Something fun and unusual about me — I love reading sci-fi and fantasy books, especially small niches called wuxia and xianxia. Think “Crouching Tiger, Hidden Dragon” or “Kung Fu Hustle” and you’ll get the idea. Other than that, I’m always up for a great craft beer, if you happen to visit Minneapolis or attend the same conference.
What are you really passionate about? How did this influence your ability or decision to take on an executive role?
My professional passions include vision and strategy, inspiring people to change, creating customer value, and remaining technical despite being a senior leader. That’s led me to look for roles where I could combine as many of those as possible. Those opportunities tend to be more senior and at companies where generalists (or T-shaped skillsets, both broad and deep in an area) are welcomed and successful.
What are one or two really valuable lessons or skills you have learned as you’ve become more senior and promoted into leadership/executive management.
One of the biggest lessons I’ve learned is that if you try to be the expert on everything, you’ll fail. Even if you’re capable technically, you become a gatekeeper on progress, and you also prevent others from having opportunities to grow. It’s so critical to decentralize authority and push it as far into your organization as possible, providing them with the “commander’s intent” necessary to move in the right direction.
Another, and this one is even more important, is to have zero tolerance for assholes. They will poison the entire organization, tearing apart collaboration and slowing everything down. No matter how critical and incredible they appear to be in their individual role, once you take action, you’ll always wish you’d done so sooner and more transparently to ensure they’re aware of the impact of their behavior and removing them if necessary.

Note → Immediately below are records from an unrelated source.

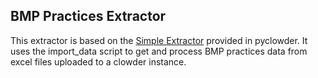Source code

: ## BMP Practices Extractor

This extractor is based on the [Simple Extractor](https://github.com/clowder-framework/pyclowder/blob/b852c63523b769baee74c00cf12fa9c7d77f963d/pyclowder/extractors.py#L293) provided in pyclowder. It uses the import_data script to get and process BMP practices data from excel files uploaded to a clowder instance.
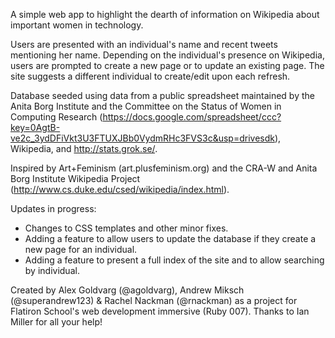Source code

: A simple web app to highlight the dearth of information on Wikipedia about important women in technology.

Users are presented with an individual's name and recent tweets mentioning her name. Depending on the individual's presence on Wikipedia, users are prompted to create a new page or to update an existing page. The site suggests a different individual to create/edit upon each refresh.

Database seeded using data from a public spreadsheet maintained by the Anita Borg Institute and the Committee on the Status of Women in Computing Research (https://docs.google.com/spreadsheet/ccc?key=0AgtB-ve2c_3ydDFiVkt3U3FTUXJBb0VydmRHc3FVS3c&usp=drivesdk), Wikipedia, and http://stats.grok.se/.

Inspired by Art+Feminism (art.plusfeminism.org) and the CRA-W and Anita Borg Institute Wikipedia Project (http://www.cs.duke.edu/csed/wikipedia/index.html).

Updates in progress:
- Changes to CSS templates and other minor fixes.
- Adding a feature to allow users to update the database if they create a new page for an individual.
- Adding a feature to present a full index of the site and to allow searching by individual.

Created by Alex Goldvarg (@agoldvarg), Andrew Miksch (@superandrew123) & Rachel Nackman (@rnackman) as a project for Flatiron School's web development immersive (Ruby 007). Thanks to Ian Miller for all your help!
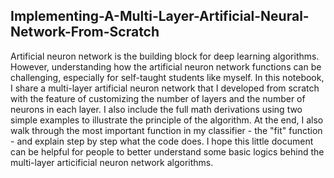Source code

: ## Implementing-A-Multi-Layer-Artificial-Neural-Network-From-Scratch
Artificial neuron network is the building block for deep learning algorithms. However, understanding how the artificial neuron network functions can be challenging, especially for self-taught students like myself. In this notebook, I share a multi-layer artificial neuron network that I developed from scratch with the feature of customizing the number of layers and the number of neurons in each layer. I also include the full math derivations using two simple examples to illustrate the principle of the algorithm. At the end, I also walk through the most important function in my classifier - the "fit" function - and explain step by step what the code does. I hope this little document can be helpful for people to better understand some basic logics behind the multi-layer articificial neuron network algorithms.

What are two or three tips you can give to people that are looking to become more senior or take on leadership roles? Be sure to include context (why this is important and why you are providing this advice).
(1) Look for opportunities to lead via influence rather than authority. This will improve your ability to manage indirectly, communicate well, and make strong arguments. All of those become critical as you move into more senior roles that involve managing indirectly and working cross-functionally.
(2) Aim to get engaged in strategy, and focus on translating it, communicating it, and living it within your team or group. You may be able to succeed as a line manager or mid-level individual contributor as an “order-taker” who does a great job at execution. That will be insufficient, however, to succeed in roles requiring a strategic muscle that you haven’t developed. It’s also valuable in your current role, no matter what it is, to have a clear sense of exactly how your efforts tie into the higher-level strategy. It increases engagement and improves your ability to prioritize the right things.
(3) Keep learning. The moment that you rest upon your laurels is the moment you start to become irrelevant and out of touch. The world’s changing around you, so you can choose to change with it, or gradually become outdated and let natural selection take its course.
Any other wise words you wish to share with our audience?
Every job I’ve held since high school has been a direct consequence of my network and engagement in tech communities. This continues to illustrate how critical it is for everyone to get involved in activities outside of your current employers. This can be in the form of meetups, conferences and events, or engaging virtually on social media like Twitter, LinkedIn, or the Slack organizations that many communities have.
If you walked away from reading this with only one takeaway, engaging in your tech community would be a great one. It will set you up for a long-term future with a strong network and lifelong learning.